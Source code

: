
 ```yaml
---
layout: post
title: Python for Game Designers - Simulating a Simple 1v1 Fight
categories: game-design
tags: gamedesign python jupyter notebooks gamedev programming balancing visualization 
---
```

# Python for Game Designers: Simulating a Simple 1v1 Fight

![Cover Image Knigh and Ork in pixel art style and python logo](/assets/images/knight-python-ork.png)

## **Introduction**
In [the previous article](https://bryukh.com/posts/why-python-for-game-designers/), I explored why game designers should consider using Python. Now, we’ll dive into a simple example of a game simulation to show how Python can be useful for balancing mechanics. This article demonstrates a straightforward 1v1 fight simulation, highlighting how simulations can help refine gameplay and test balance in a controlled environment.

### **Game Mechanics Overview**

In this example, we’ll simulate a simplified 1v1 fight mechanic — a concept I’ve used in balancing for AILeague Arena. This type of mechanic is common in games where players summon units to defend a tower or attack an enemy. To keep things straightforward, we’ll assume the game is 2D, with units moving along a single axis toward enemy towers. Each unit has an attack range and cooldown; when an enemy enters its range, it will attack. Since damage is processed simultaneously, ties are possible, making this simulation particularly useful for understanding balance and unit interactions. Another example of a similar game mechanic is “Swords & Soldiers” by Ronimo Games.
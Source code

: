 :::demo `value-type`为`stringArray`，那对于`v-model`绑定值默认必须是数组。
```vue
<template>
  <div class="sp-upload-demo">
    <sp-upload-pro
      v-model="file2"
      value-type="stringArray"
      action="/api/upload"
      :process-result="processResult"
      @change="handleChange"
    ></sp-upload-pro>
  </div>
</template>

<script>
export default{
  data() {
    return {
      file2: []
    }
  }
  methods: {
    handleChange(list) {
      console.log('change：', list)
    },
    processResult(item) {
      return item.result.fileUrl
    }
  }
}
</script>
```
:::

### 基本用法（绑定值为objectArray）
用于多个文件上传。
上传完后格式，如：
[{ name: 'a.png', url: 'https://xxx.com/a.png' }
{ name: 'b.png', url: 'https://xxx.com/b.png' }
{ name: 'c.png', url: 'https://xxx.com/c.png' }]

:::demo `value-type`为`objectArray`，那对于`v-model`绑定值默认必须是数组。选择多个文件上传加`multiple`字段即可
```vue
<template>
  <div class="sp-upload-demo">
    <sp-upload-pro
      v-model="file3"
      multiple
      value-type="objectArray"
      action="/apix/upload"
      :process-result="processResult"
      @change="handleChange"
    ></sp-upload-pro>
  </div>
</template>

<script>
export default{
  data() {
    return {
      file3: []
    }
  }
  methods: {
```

★ ★ ★ ★ ★ ★ ★

WHAT THE TASK ASKS –
Go through the records above and copy each line exactly.

TASK RESPONSE –
Source code

:
 ```yaml
---
layout: post
title: Python for Game Designers - Simulating a Simple 1v1 Fight
categories: game-design
tags: gamedesign python jupyter notebooks gamedev programming balancing visualization 
---
```

# Python for Game Designers: Simulating a Simple 1v1 Fight

![Cover Image Knigh and Ork in pixel art style and python logo](/assets/images/knight-python-ork.png)

## **Introduction**
In [the previous article](https://bryukh.com/posts/why-python-for-game-designers/), I explored why game designers should consider using Python. Now, we’ll dive into a simple example of a game simulation to show how Python can be useful for balancing mechanics. This article demonstrates a straightforward 1v1 fight simulation, highlighting how simulations can help refine gameplay and test balance in a controlled environment.

### **Game Mechanics Overview**

In this example, we’ll simulate a simplified 1v1 fight mechanic — a concept I’ve used in balancing for AILeague Arena. This type of mechanic is common in games where players summon units to defend a tower or attack an enemy. To keep things straightforward, we’ll assume the game is 2D, with units moving along a single axis toward enemy towers. Each unit has an attack range and cooldown; when an enemy enters its range, it will attack. Since damage is processed simultaneously, ties are possible, making this simulation particularly useful for understanding balance and unit interactions. Another example of a similar game mechanic is “Swords & Soldiers” by Ronimo Games.
Source code

: :::demo `value-type`为`stringArray`，那对于`v-model`绑定值默认必须是数组。
```vue
<template>
  <div class="sp-upload-demo">
    <sp-upload-pro
      v-model="file2"
      value-type="stringArray"
      action="/api/upload"
      :process-result="processResult"
      @change="handleChange"
    ></sp-upload-pro>
  </div>
</template>

<script>
export default{
  data() {
    return {
      file2: []
    }
  }
  methods: {
    handleChange(list) {
      console.log('change：', list)
    },
    processResult(item) {
      return item.result.fileUrl
    }
  }
}
</script>
```
:::

### 基本用法（绑定值为objectArray）
用于多个文件上传。
上传完后格式，如：
[{ name: 'a.png', url: 'https://xxx.com/a.png' }
{ name: 'b.png', url: 'https://xxx.com/b.png' }
{ name: 'c.png', url: 'https://xxx.com/c.png' }]

:::demo `value-type`为`objectArray`，那对于`v-model`绑定值默认必须是数组。选择多个文件上传加`multiple`字段即可
```vue
<template>
  <div class="sp-upload-demo">
    <sp-upload-pro
      v-model="file3"
      multiple
      value-type="objectArray"
      action="/apix/upload"
      :process-result="processResult"
      @change="handleChange"
    ></sp-upload-pro>
  </div>
</template>

<script>
export default{
  data() {
    return {
      file3: []
    }
  }
  methods: {
```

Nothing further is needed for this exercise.